_Exercise goal_
Find the line with "This process will". Transcribe it and each later line of the data exactly, up to and including the last.

_Record set_
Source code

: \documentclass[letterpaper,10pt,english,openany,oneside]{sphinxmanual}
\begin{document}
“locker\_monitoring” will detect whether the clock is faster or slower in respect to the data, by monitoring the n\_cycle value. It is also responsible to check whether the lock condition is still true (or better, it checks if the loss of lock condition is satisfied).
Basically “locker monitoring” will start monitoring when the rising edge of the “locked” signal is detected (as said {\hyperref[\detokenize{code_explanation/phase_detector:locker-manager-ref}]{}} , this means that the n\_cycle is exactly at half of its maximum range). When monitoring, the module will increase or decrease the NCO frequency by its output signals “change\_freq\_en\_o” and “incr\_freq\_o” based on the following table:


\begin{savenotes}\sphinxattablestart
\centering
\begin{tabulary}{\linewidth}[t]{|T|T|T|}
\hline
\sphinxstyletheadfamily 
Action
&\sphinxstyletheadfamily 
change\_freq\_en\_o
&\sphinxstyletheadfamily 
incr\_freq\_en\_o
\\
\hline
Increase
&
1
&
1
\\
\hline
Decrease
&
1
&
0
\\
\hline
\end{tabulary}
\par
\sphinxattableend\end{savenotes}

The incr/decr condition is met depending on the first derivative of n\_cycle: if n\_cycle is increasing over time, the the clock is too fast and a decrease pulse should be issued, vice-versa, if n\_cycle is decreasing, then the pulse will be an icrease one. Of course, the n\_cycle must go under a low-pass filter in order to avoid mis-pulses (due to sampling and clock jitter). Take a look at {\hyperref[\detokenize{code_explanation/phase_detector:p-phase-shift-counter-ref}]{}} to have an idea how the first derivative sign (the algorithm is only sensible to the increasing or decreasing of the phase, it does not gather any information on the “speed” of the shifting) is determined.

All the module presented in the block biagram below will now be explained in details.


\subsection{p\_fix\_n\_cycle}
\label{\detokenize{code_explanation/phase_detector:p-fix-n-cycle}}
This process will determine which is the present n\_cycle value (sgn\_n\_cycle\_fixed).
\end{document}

_Expected answer_
This process will determine which is the present n\_cycle value (sgn\_n\_cycle\_fixed).
\end{document}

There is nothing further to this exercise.